What does the IPCC 6th Assessment Report mean for farmers?

By: Jonathan Wachter, Lead Soil Scientist at The Carbon Cycle Institute

September 2021

In August the Intergovernmental Panel on Climate Change (IPCC) released the first part of its Sixth Assessment Report entitled The Physical Science Basis providing a synthesis of the latest science on climate change since the IPCC’s last assessment was completed in 2014.

The report comes to some very clear conclusions—that many of the effects of global climate change are already being felt around the world, and they will continue to grow in severity unless greenhouse gas emissions are immediately and dramatically cut. Even under the best scenario—described as “sustainability-focused growth and equality”—global temperatures are expected to exceed 1.5°C above pre-industrial levels by the middle of the century. And while warming temperatures could be gradually reversed, other climate change impacts like global sea level rise and shrinking ice sheets will continue their trajectory for decades to millennia.

The report is a stark reminder of the importance of carbon farming. We know that agriculture can and must play a significant role in sequestering atmospheric CO2 and in reducing its greenhouse gas emissions. At the same time, farms and ranches must adapt to a changing climate. The western United States is already experiencing unprecedented drought, heat, and fires, and these climate change impacts are only predicted to continue.

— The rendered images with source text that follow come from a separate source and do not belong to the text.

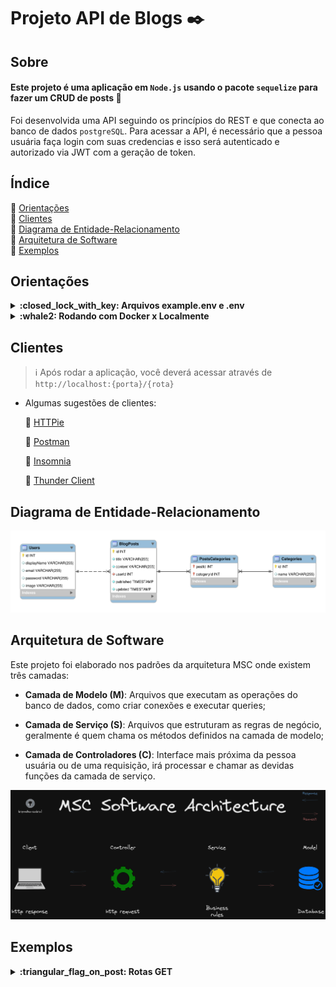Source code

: # Projeto API de Blogs :black_nib:

<h2>Sobre</h2>

#### Este projeto é uma aplicação em `Node.js` usando o pacote `sequelize` para fazer um CRUD de posts :page_with_curl:

Foi desenvolvida uma API seguindo os princípios do REST e que conecta ao banco de dados `postgreSQL`.
Para acessar a API, é necessário que a pessoa usuária faça login com suas credencias e isso será autenticado e autorizado via JWT com a geração de token.

<h2>Índice</h2>

 :round_pushpin: [Orientações](#orientacoes)<br />
 :round_pushpin: [Clientes](#cliente)<br />
 :round_pushpin: [Diagrama de Entidade-Relacionamento](#dre)<br />
 :round_pushpin: [Arquitetura de Software](#arquitetura)<br />
 :round_pushpin: [Exemplos](#exemplos)<br />

<h2 id="orientacoes">Orientações</h2>

<details>

<summary id="env"><strong>:closed_lock_with_key: Arquivos example.env e .env</strong></summary><br/>
  
> :information_source: Você encontrará um arquivo `example.env` onde estarão as variáveis de ambiente utilizadas no projeto, duplique-o e renomeie-o apenas para `.env` e insira os valores nas variáveis de ambiente conforme sua utilização.
<br />
  
</details>

<details>

<summary id="docker"><strong>:whale2: Rodando com Docker x Localmente</strong></summary>

### 👉 Com Docker

> :information_source: Rode os serviços `node` e `db` com o comando `docker-compose up -d`.

- Lembre-se de parar o `postgresql` se estiver usando localmente na porta padrão (`5432`), ou adapte o docker-compose caso queria fazer uso da aplicação em containers;

- Esses serviços irão inicializar um container chamado `blogs_api` e outro chamado `blogs_api_db`;

- A partir daqui você pode acessar o container `blogs_api` via CLI ou abri-lo no seu editor;

> :information_source: Use o comando `docker exec -it blogs_api bash`.

- Ele te dará acesso ao terminal interativo do container criado pelo docker-compose, que está rodando em segundo plano.

> :information_source: Ao rodar o docker-compose, ele automaticamente irá rodar os seguintes comandos:

- `npm install`: Irá instalar todas as dependências;

- `npm start`: Irá rodar a aplicação na porta `3000` pelo `nodemon`, ou adapte o docker-compose e o `.env` caso sinta necessidade.


### 👉 Sem Docker

> :information_source: Instale as dependências com `npm install`.

> :information_source: Rode a aplicação com `npm start` na porta `3000` pelo `nodemon`, ou adapte o `.env` caso sinta necessidade.

</details>

<h2 id="cliente">Clientes</h2>

> :information_source: Após rodar a aplicação, você deverá acessar através de `http://localhost:{porta}/{rota}`

- Algumas sugestões de clientes:

  :pushpin: [HTTPie](https://httpie.io/)

  :pushpin: [Postman](https://www.postman.com/)

  :pushpin: [Insomnia](https://insomnia.rest/)

  :pushpin: [Thunder Client](https://marketplace.visualstudio.com/items?itemName=rangav.vscode-thunder-client)
  

<h2 id="dre">Diagrama de Entidade-Relacionamento</h2>

<img src="./public/assets/images/der.png"/>

<h2 id="arquitetura">Arquitetura de Software</h2>

Este projeto foi elaborado nos padrões da arquitetura MSC onde existem três camadas:

- **Camada de Modelo (M)**: Arquivos que executam as operações do banco de dados, como criar conexões e executar queries;

- **Camada de Serviço (S)**: Arquivos que estruturam as regras de negócio, geralmente é quem chama os métodos definidos na camada de modelo;

- **Camada de Controladores (C)**: Interface mais próxima da pessoa usuária ou de uma requisição, irá processar e chamar as devidas funções da camada de serviço.


<img src="./public/assets/images/msc-software-architecture.png"/>

<h2 id="exemplos">Exemplos</h2>

<details>

<summary><strong>:triangular_flag_on_post: Rotas GET</strong></summary>
  
  - `http://localhost:3000/user`
  
    _Retorna todos as pessoas usuárias cadastradas_
  
  // Inserir imagem

  - `http://localhost:3000/user/{id}`
  
    _Retorna a pessoa usuária cadastrada de acordo com seu id_
  
  // Inserir imagem

</details>
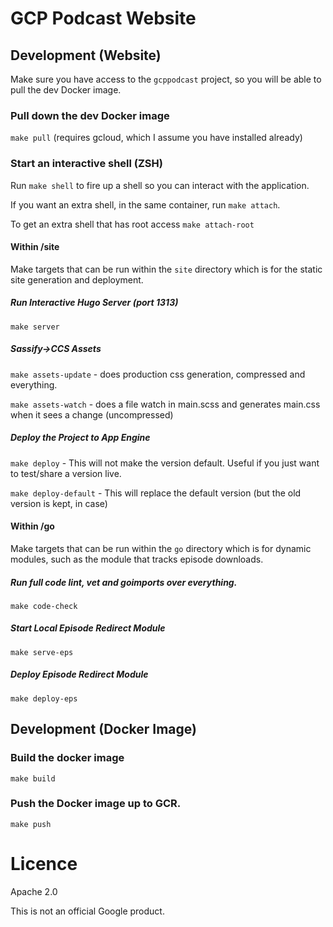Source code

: # GCP Podcast Website

## Development (Website)

Make sure you have access to the `gcppodcast` project, so you will be able to pull the dev Docker image.

### Pull down the dev Docker image
`make pull` (requires gcloud, which I assume you have installed already)

### Start an interactive shell (ZSH)
Run `make shell` to fire up a shell so you can interact with the application.

If you want an extra shell, in the same container, run `make attach`.

To get an extra shell that has root access `make attach-root`

#### Within /site

Make targets that can be run within the `site` directory
which is for the static site generation and deployment.

##### Run Interactive Hugo Server (port 1313)
`make server`

##### Sassify->CCS Assets
`make assets-update` - does production css generation, compressed and everything.

`make assets-watch` - does a file watch in main.scss and generates main.css when it sees a change (uncompressed)

##### Deploy the Project to App Engine
`make deploy` - This will not make the version default. Useful if you just want to test/share a version live.

`make deploy-default` - This will replace the default version (but the old version is kept, in case)

#### Within /go

Make targets that can be run within the `go` directory
which is for dynamic modules, such as the module that tracks
episode downloads.

##### Run full code lint, vet and goimports over everything.
`make code-check`

##### Start Local Episode Redirect Module
`make serve-eps`

##### Deploy Episode Redirect Module
`make deploy-eps`

## Development (Docker Image)

### Build the docker image
`make build`

### Push the Docker image up to GCR.
`make push`

# Licence

Apache 2.0

This is not an official Google product.

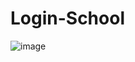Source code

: # Login-School
![image](https://user-images.githubusercontent.com/105228108/197404691-1748df16-66a0-42a7-98f4-bda4de23c402.png)
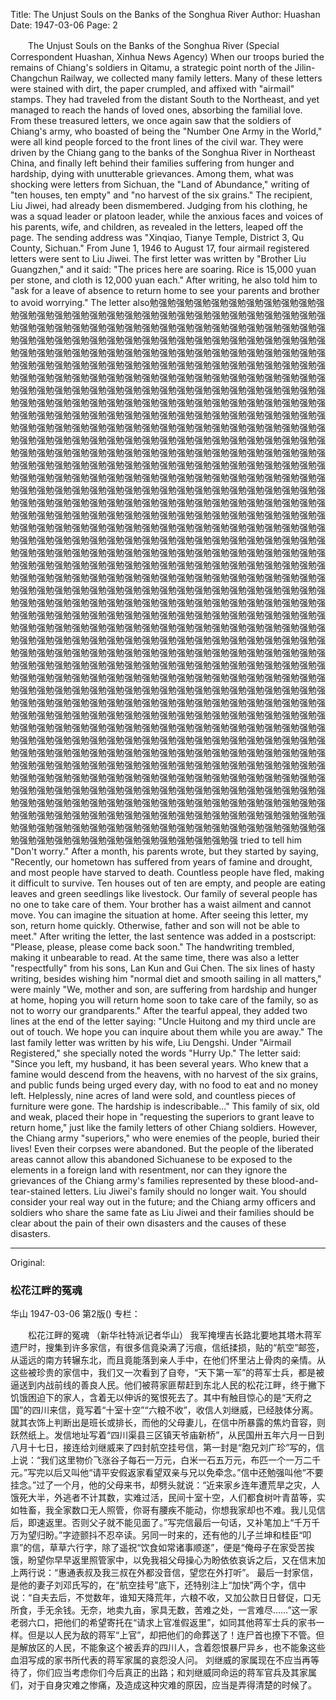 Title: The Unjust Souls on the Banks of the Songhua River
Author: Huashan
Date: 1947-03-06
Page: 2

　　The Unjust Souls on the Banks of the Songhua River
    (Special Correspondent Huashan, Xinhua News Agency)
    When our troops buried the remains of Chiang's soldiers in Qitamu, a strategic point north of the Jilin-Changchun Railway, we collected many family letters. Many of these letters were stained with dirt, the paper crumpled, and affixed with "airmail" stamps. They had traveled from the distant South to the Northeast, and yet managed to reach the hands of loved ones, absorbing the familial love. From these treasured letters, we once again saw that the soldiers of Chiang's army, who boasted of being the "Number One Army in the World," were all kind people forced to the front lines of the civil war. They were driven by the Chiang gang to the banks of the Songhua River in Northeast China, and finally left behind their families suffering from hunger and hardship, dying with unutterable grievances. Among them, what was shocking were letters from Sichuan, the "Land of Abundance," writing of "ten houses, ten empty" and "no harvest of the six grains." The recipient, Liu Jiwei, had already been dismembered. Judging from his clothing, he was a squad leader or platoon leader, while the anxious faces and voices of his parents, wife, and children, as revealed in the letters, leaped off the page. The sending address was "Xinqiao, Tianye Temple, District 3, Qu County, Sichuan." From June 1, 1946 to August 17, four airmail registered letters were sent to Liu Jiwei. The first letter was written by "Brother Liu Guangzhen," and it said: "The prices here are soaring. Rice is 15,000 yuan per stone, and cloth is 12,000 yuan each." After writing, he also told him to "ask for a leave of absence to return home to see your parents and brother to avoid worrying." The letter also勉强勉强勉强勉强勉强勉强勉强勉强勉强勉强勉强勉强勉强勉强勉强勉强勉强勉强勉强勉强勉强勉强勉强勉强勉强勉强勉强勉强勉强勉强勉强勉强勉强勉强勉强勉强勉强勉强勉强勉强勉强勉强勉强勉强勉强勉强勉强勉强勉强勉强勉强勉强勉强勉强勉强勉强勉强勉强勉强勉强勉强勉强勉强勉强勉强勉强勉强勉强勉强勉强勉强勉强勉强勉强勉强勉强勉强勉强勉强勉强勉强勉强勉强勉强勉强勉强勉强勉强勉强勉强勉强勉强勉强勉强勉强勉强勉强勉强勉强勉强勉强勉强勉强勉强勉强勉强勉强勉强勉强勉强勉强勉强勉强勉强勉强勉强勉强勉强勉强勉强勉强勉强勉强勉强勉强勉强勉强勉强勉强勉强勉强勉强勉强勉强勉强勉强勉强勉强勉强勉强勉强勉强勉强勉强勉强勉强勉强勉强勉强勉强勉强勉强勉强勉强勉强勉强勉强勉强勉强勉强勉强勉强勉强勉强勉强勉强勉强勉强勉强勉强勉强勉强勉强勉强勉强勉强勉强勉强勉强勉强勉强勉强勉强勉强勉强勉强勉强勉强勉强勉强勉强勉强勉强勉强勉强勉强勉强勉强勉强勉强勉强勉强勉强勉强勉强勉强勉强勉强勉强勉强勉强勉强勉强勉强勉强勉强勉强勉强勉强勉强勉强勉强勉强勉强勉强勉强勉强勉强勉强勉强勉强勉强勉强勉强勉强勉强勉强勉强勉强勉强勉强勉强勉强勉强勉强勉强勉强勉强勉强勉强勉强勉强勉强勉强勉强勉强勉强勉强勉强勉强勉强勉强勉强勉强勉强勉强勉强勉强勉强勉强勉强勉强勉强勉强勉强勉强勉强勉强勉强勉强勉强勉强勉强勉强勉强勉强勉强勉强勉强勉强勉强勉强勉强勉强勉强勉强勉强勉强勉强勉强勉强勉强勉强勉强勉强勉强勉强勉强勉强勉强勉强勉强勉强勉强勉强勉强勉强勉强勉强勉强勉强勉强勉强勉强勉强勉强勉强勉强勉强勉强勉强勉强勉强勉强勉强勉强勉强勉强勉强勉强勉强勉强勉强勉强勉强勉强勉强勉强勉强勉强勉强勉强勉强勉强勉强勉强勉强勉强勉强勉强勉强勉强勉强勉强勉强勉强勉强勉强勉强勉强勉强勉强勉强勉强勉强勉强勉强勉强勉强勉强勉强勉强勉强勉强勉强勉强勉强勉强勉强勉强勉强勉强勉强勉强勉强勉强勉强勉强勉强勉强勉强勉强勉强勉强勉强勉强勉强勉强勉强勉强勉强勉强勉强勉强勉强勉强勉强勉强勉强勉强勉强勉强勉强勉强勉强勉强勉强勉强勉强勉强勉强勉强勉强勉强勉强勉强勉强勉强勉强勉强勉强勉强勉强勉强勉强勉强勉强勉强勉强勉强勉强勉强勉强勉强勉强勉强勉强勉强勉强勉强勉强勉强勉强勉强勉强勉强勉强勉强勉强勉强勉强勉强勉强勉强勉强勉强勉强勉强勉强勉强勉强勉强勉强勉强勉强勉强勉强勉强勉强勉强勉强勉强勉强勉强勉强勉强勉强勉强勉强勉强勉强勉强勉强勉强勉强勉强勉强勉强勉强勉强勉强勉强勉强勉强勉强勉强勉强勉强勉强勉强勉强勉强勉强勉强勉强勉强勉强勉强勉强勉强勉强勉强勉强勉强勉强勉强勉强勉强勉强勉强勉强勉强勉强勉强勉强勉强勉强勉强勉强勉强勉强勉强勉强勉强勉强勉强勉强勉强勉强勉强勉强勉强勉强勉强勉强勉强勉强勉强勉强勉强勉强勉强勉强勉强勉强勉强勉强勉强勉强勉强勉强勉强勉强勉强勉强勉强勉强勉强勉强勉强勉强勉强勉强勉强勉强勉强勉强勉强勉强勉强勉强勉强勉强勉强勉强勉强勉强勉强勉强勉强勉强勉强勉强勉强勉强勉强勉强勉强勉强勉强勉强勉强勉强勉强勉强勉强勉强勉强勉强勉强勉强勉强勉强勉强勉强勉强勉强勉强勉强勉强勉强勉强勉强勉强勉强勉强勉强勉强勉强勉强勉强勉强勉强勉强勉强勉强勉强勉强勉强勉强勉强勉强勉强勉强勉强勉强勉强勉强勉强勉强勉强勉强勉强勉强勉强勉强勉强勉强勉强勉强勉强勉强勉强勉强勉强勉强勉强勉强勉强勉强勉强勉强勉强勉强勉强勉强勉强勉强勉强勉强勉强勉强勉强勉强勉强勉强勉强勉强勉强勉强勉强勉强勉强勉强勉强勉强勉强勉强勉强勉强勉强勉强勉强勉强勉强勉强勉强勉强勉强勉强勉强勉强勉强勉强勉强勉强勉强勉强勉强勉强勉强勉强勉强勉强勉强勉强勉强勉强勉强勉强勉强勉强勉强勉强勉强勉强勉强勉强勉强勉强勉强勉强勉强勉强勉强勉强勉强勉强勉强勉强勉强勉强勉强勉强勉强勉强勉强勉强勉强
tried to tell him "Don't worry." After a month, his parents wrote, but they started by saying, "Recently, our hometown has suffered from years of famine and drought, and most people have starved to death. Countless people have fled, making it difficult to survive. Ten houses out of ten are empty, and people are eating leaves and green seedlings like livestock. Our family of several people has no one to take care of them. Your brother has a waist ailment and cannot move. You can imagine the situation at home. After seeing this letter, my son, return home quickly. Otherwise, father and son will not be able to meet." After writing the letter, the last sentence was added in a postscript: "Please, please, please come back soon." The handwriting trembled, making it unbearable to read. At the same time, there was also a letter "respectfully" from his sons, Lan Kun and Gui Chen. The six lines of hasty writing, besides wishing him "normal diet and smooth sailing in all matters," were mainly "We, mother and son, are suffering from hardship and hunger at home, hoping you will return home soon to take care of the family, so as not to worry our grandparents." After the tearful appeal, they added two lines at the end of the letter saying: "Uncle Huitong and my third uncle are out of touch. We hope you can inquire about them while you are away."
    The last family letter was written by his wife, Liu Dengshi. Under "Airmail Registered," she specially noted the words "Hurry Up." The letter said: "Since you left, my husband, it has been several years. Who knew that a famine would descend from the heavens, with no harvest of the six grains, and public funds being urged every day, with no food to eat and no money left. Helplessly, nine acres of land were sold, and countless pieces of furniture were gone. The hardship is indescribable..." This family of six, old and weak, placed their hope in "requesting the superiors to grant leave to return home," just like the family letters of other Chiang soldiers. However, the Chiang army "superiors," who were enemies of the people, buried their lives! Even their corpses were abandoned. But the people of the liberated areas cannot allow this abandoned Sichuanese to be exposed to the elements in a foreign land with resentment, nor can they ignore the grievances of the Chiang army's families represented by these blood-and-tear-stained letters.
    Liu Jiwei's family should no longer wait. You should consider your real way out in the future; and the Chiang army officers and soldiers who share the same fate as Liu Jiwei and their families should be clear about the pain of their own disasters and the causes of these disasters.



<hr /> 

Original: 


### 松花江畔的冤魂
华山
1947-03-06
第2版()
专栏：

　　松花江畔的冤魂
    （新华社特派记者华山）
    我军掩埋吉长路北要地其塔木蒋军遗尸时，搜集到许多家信，有很多信竟染满了污痕，信纸揉损，贴的“航空”邮签，从遥远的南方转辗东北，而且竟能落到亲人手中，在他们怀里沾上骨肉的亲情。从这些被珍贵的家信中，我们又一次看到了自夸，“天下第一军”的蒋军士兵，都是被逼送到内战前线的善良人民。他们被蒋家匪帮赶到东北人民的松花江畔，终于撇下饥饿困迫下的家人，含着无以伸诉的冤恨死去了。其中有触目惊心的是“天府之国”的四川来信，竟写着“十室十空”“六粮不收”，收信人刘继威，已经肢体分离。就其衣饰上判断出是班长或排长，而他的父母妻儿，在信中所暴露的焦灼音容，则跃然纸上。发信地址写着“四川渠县三区镇天爷庙新桥”，从民国卅五年六月一日到八月十七日，接连给刘继威来了四封航空挂号信，第一封是“胞兄刘广珍”写的，信上说：“我们这里物价飞涨谷子每石一万元，白米一石五万元，布匹一个一万二千元。”写完以后又叫他“请平安假返家看望双亲与兄以免牵念。”信中还勉强叫他“不要挂念。”过了一个月，他的父母来书，却劈头就说：“近来家乡连年遭荒旱之灾，人饿死大半，外逃者不计其数，实难过活，民间十室十空，人们都食树叶青苗等，实如牲畜，我全家数口无人照管，你哥有腰疾不能动，你想我家却也不难。我儿见信后，即速返里。否则父子就不能见面了。”写完信最后一句话，又补笔加上“千万千万为望归盼。”字迹颤抖不忍卒读。另同一时来的，还有他的儿子兰坤和桂臣“叩禀”的信，草草六行字，除了遥祝“饮食如常诸事顺遂”，便是“俺母子在家受苦挨饿，盼望你早早返里照管家中，以免我祖父母操心为盼依依哀诉之后，又在信末加上两行说：“惠通表叔及我三叔在外都没音信，望您在外打听”。
    最后一封家信，是他的妻子刘邓氏写的，在“航空挂号”底下，还特别注上“加快”两个字，信中说：“自夫去后，不觉数年，谁知天降荒年，六粮不收，又加公款日日督促，口无所食，手无余钱。无奈，地卖九亩，家具无数，苦难之处，一言难尽……”这一家老弱六口，把他们的希望寄托在“请求上官准假返里”，如同其他蒋军士兵的家书一样。但是以人民为敌的蒋军“上官”，却把他们的命葬送了！连尸首也撩下不管。但是解放区的人民，不能象这个被丢弃的四川人，含着怨恨暴尸异乡，也不能象这些血泪写成的家书所代表的蒋军家属的哀怨没人问。
    刘继威的家属现在不应当再等待了，你们应当考虑你们今后真正的出路；和刘继威同命运的蒋军官兵及其家属们，对于自身灾难之惨痛，及造成这种灾难的原因，应当是弄得清楚的时候了。
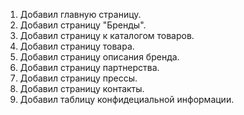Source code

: 1. Добавил главную страницу.
2. Добавил страницу "Бренды".
3. Добавил страницу к каталогом товаров.
4. Добавил страницу товара.
5. Добавил страницу описания бренда.
6. Добавил страницу партнерства.
7. Добавил страницу прессы.
8. Добавил страницу контакты.
9. Добавил таблицу конфидециальной информации.
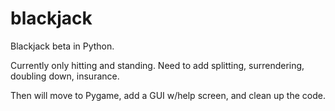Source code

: # blackjack
Blackjack beta in Python.

Currently only hitting and standing. Need to add splitting, surrendering, doubling down, insurance.

Then will move to Pygame, add a GUI w/help screen, and clean up the code.
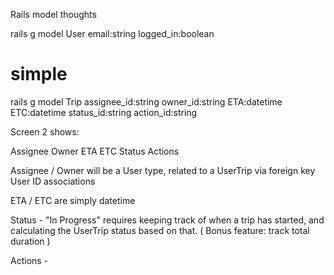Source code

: Rails model thoughts

rails g model User email:string logged_in:boolean
# simple

rails g model Trip assignee_id:string owner_id:string ETA:datetime ETC:datetime status_id:string action_id:string

Screen 2 shows:

Assignee
Owner
ETA
ETC
Status
Actions

Assignee / Owner will be a User type, related to a UserTrip via foreign key User ID associations

ETA / ETC are simply datetime

Status - "In Progress" requires keeping track of when a trip has started, and calculating
the UserTrip status based on that. ( Bonus feature: track total duration )

Actions - 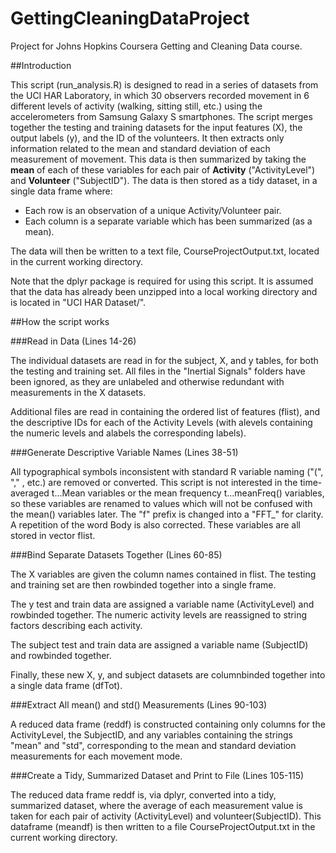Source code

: # GettingCleaningDataProject
Project for Johns Hopkins Coursera Getting and Cleaning Data course.

##Introduction

This script (run_analysis.R) is designed to read in a series of datasets from the UCI HAR Laboratory, in which 30 observers recorded movement in 6 different levels of activity (walking, sitting still, etc.) using the accelerometers from Samsung Galaxy S smartphones.  The script merges together the testing and training datasets for the input features (X), the output labels (y), and the ID of the volunteers.  It then extracts only information related to the mean and standard deviation of each measurement of movement.  This data is then summarized by taking the **mean** of each of these variables for each pair of **Activity** ("ActivityLevel") and **Volunteer** ("SubjectID").  The data is then stored as a tidy dataset, in a single data frame where:
* Each row is an observation of a unique Activity/Volunteer pair.
* Each column is a separate variable which has been summarized (as a mean).

The data will then be written to a text file, CourseProjectOutput.txt, located in the current working directory.

Note that the dplyr package is required for using this script.  It is assumed that the data has already been unzipped into a local working directory and is located in "UCI HAR Dataset/".

##How the script works

###Read in Data (Lines 14-26)

The individual datasets are read in for the subject, X, and y tables, for both the testing and training set.  All files in the "Inertial Signals" folders have been ignored, as they are unlabeled and otherwise redundant with measurements in the X datasets.

Additional files are read in containing the ordered list of features (flist), and the descriptive IDs for each of the Activity Levels (with alevels containing the numeric levels and alabels the corresponding labels).

###Generate Descriptive Variable Names (Lines 38-51)

All typographical symbols inconsistent with standard R variable naming ("(", "," , etc.) are removed or converted.  This script is not interested in the time-averaged t...Mean variables or the mean frequency t...meanFreq() variables, so these variables are renamed to values which will not be confused with the mean() variables later.  The "f" prefix is changed into a "FFT_" for clarity.  A repetition of the word Body is also corrected.  These variables are all stored in vector flist.

###Bind Separate Datasets Together (Lines 60-85)

The X variables are given the column names contained in flist.  The testing and training set are then rowbinded together into a single frame.

The y test and train data are assigned a variable name (ActivityLevel) and rowbinded together.  The numeric activity levels are reassigned to string factors describing each activity.

The subject test and train data are assigned a variable name (SubjectID) and rowbinded together.

Finally, these new X, y, and subject datasets are columnbinded together into a single data frame (dfTot).

###Extract All mean() and std() Measurements (Lines 90-103)

A reduced data frame (reddf) is constructed containing only columns for the ActivityLevel, the SubjectID, and any variables containing the strings "mean" and "std", corresponding to the mean and standard deviation measurements for each movement mode.

###Create a Tidy, Summarized Dataset and Print to File (Lines 105-115)

The reduced data frame reddf is, via dplyr, converted into a tidy, summarized dataset, where the average of each measurement value is taken for each pair of activity (ActivityLevel) and volunteer(SubjectID).  This dataframe (meandf) is then written to a file CourseProjectOutput.txt in the current working directory.
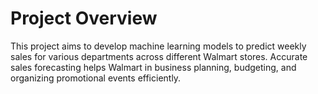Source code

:# Project Overview

This project aims to develop machine learning models to predict weekly sales for various departments across different Walmart stores. Accurate sales forecasting helps Walmart in business planning, budgeting, and organizing promotional events efficiently.

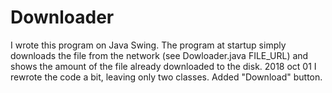 # Downloader
I wrote this program on Java Swing. The program at startup simply downloads the file from the network (see Dowloader.java FILE_URL) and shows the amount of the file already downloaded to the disk.
2018 oct 01
I rewrote the code a bit, leaving only two classes. Added "Download" button.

Fortunately, many of our most valuable tools in sequestering carbon are also our most valuable tools in adapting to climate change and building agroecosystem resilience. Building soil organic carbon levels through, for example, compost additions, reduced tillage, and cover crops helps soil to more effectively soak up and hold onto valuable water. Agroforestry projects like windbreaks and silvopasture sequester carbon in woody biomass, provide shelter from wind and heat, and reduce the evaporative loss of water. These are just a few examples of practices in the carbon farming toolkit.

In the coming months, the IPCC will be releasing the second and third parts of its latest climate assessment entitled Impacts, Adaptation and Vulnerability and Mitigation of Climate Change. We expect to learn even more about the important roles of agriculture in mitigating and adapting to a changing climate.